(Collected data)
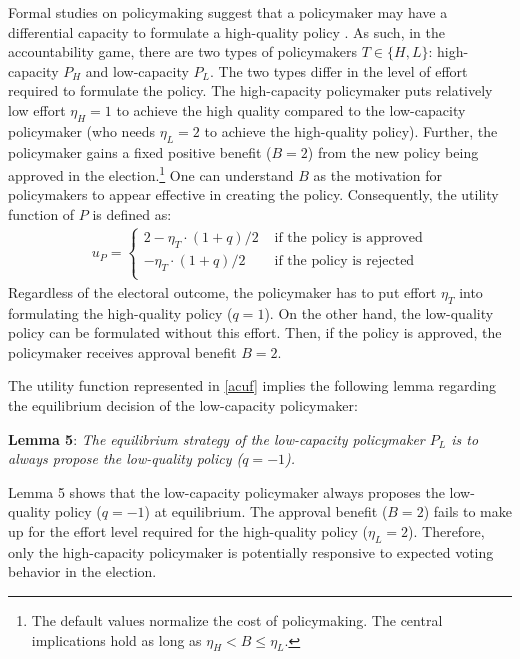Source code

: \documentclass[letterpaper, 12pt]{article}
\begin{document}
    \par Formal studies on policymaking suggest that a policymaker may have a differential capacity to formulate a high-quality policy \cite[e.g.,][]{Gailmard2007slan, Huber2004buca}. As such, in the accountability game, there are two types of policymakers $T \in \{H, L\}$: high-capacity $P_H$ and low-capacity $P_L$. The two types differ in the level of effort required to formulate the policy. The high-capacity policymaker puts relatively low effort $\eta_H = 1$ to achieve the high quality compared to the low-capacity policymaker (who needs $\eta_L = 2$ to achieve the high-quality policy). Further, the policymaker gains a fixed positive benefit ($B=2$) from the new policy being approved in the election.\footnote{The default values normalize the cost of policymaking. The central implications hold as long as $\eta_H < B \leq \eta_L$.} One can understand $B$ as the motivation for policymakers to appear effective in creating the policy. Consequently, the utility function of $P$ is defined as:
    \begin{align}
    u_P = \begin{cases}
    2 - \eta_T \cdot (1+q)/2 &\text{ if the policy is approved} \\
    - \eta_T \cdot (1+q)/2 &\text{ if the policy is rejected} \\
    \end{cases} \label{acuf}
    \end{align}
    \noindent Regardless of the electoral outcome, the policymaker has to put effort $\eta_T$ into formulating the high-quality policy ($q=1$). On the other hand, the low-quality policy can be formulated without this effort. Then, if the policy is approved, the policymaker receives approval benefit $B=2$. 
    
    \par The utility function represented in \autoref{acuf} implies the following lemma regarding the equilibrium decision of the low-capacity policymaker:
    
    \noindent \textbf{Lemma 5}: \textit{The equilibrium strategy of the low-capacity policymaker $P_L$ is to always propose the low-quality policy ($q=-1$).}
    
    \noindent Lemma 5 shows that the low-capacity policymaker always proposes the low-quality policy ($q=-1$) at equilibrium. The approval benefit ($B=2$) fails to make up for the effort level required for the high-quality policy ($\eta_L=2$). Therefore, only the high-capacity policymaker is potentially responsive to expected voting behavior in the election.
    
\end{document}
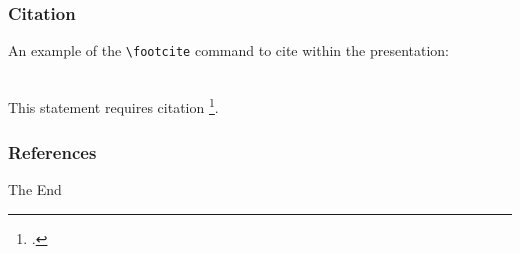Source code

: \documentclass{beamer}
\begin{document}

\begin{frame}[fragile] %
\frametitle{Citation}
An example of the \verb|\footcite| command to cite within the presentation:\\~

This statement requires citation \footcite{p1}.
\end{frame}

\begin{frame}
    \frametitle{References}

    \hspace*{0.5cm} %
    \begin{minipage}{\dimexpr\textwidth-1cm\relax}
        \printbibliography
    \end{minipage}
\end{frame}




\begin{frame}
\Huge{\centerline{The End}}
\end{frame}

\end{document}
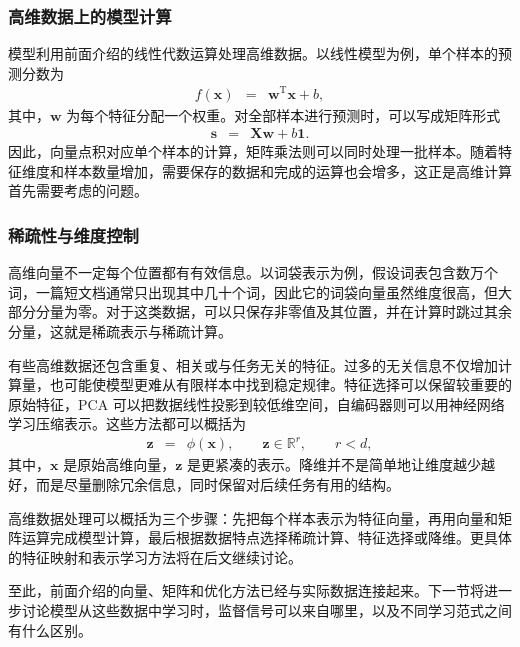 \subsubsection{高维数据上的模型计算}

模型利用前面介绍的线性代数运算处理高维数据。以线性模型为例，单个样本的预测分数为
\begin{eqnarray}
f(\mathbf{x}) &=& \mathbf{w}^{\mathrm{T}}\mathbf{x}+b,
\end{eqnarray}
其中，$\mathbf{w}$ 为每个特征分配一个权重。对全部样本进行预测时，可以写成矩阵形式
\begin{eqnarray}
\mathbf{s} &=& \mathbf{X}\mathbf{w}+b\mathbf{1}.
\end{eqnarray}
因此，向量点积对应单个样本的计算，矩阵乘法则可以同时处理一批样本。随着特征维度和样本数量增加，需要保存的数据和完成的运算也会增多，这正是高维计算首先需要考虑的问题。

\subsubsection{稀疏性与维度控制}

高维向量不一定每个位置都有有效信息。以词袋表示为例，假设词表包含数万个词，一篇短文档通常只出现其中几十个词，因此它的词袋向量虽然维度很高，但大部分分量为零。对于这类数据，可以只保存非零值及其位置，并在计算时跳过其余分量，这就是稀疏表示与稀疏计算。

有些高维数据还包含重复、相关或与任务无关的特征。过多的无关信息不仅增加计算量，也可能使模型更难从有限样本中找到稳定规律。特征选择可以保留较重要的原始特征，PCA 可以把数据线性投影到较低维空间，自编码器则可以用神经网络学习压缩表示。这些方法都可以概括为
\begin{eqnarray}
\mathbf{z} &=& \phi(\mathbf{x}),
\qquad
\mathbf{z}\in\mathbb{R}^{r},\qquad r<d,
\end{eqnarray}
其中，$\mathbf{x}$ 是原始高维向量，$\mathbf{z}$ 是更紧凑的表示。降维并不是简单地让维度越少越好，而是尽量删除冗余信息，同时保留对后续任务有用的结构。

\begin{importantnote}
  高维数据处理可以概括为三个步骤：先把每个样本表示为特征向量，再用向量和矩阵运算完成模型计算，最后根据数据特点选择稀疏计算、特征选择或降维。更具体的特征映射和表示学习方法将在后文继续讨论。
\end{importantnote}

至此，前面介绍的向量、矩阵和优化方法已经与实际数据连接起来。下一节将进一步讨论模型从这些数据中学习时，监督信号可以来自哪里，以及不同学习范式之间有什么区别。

§ ABOUT THIS EXERCISE
In the data above, copy every line where the string "importantnote" appears.

§ RESULT
\begin{importantnote}
\end{importantnote}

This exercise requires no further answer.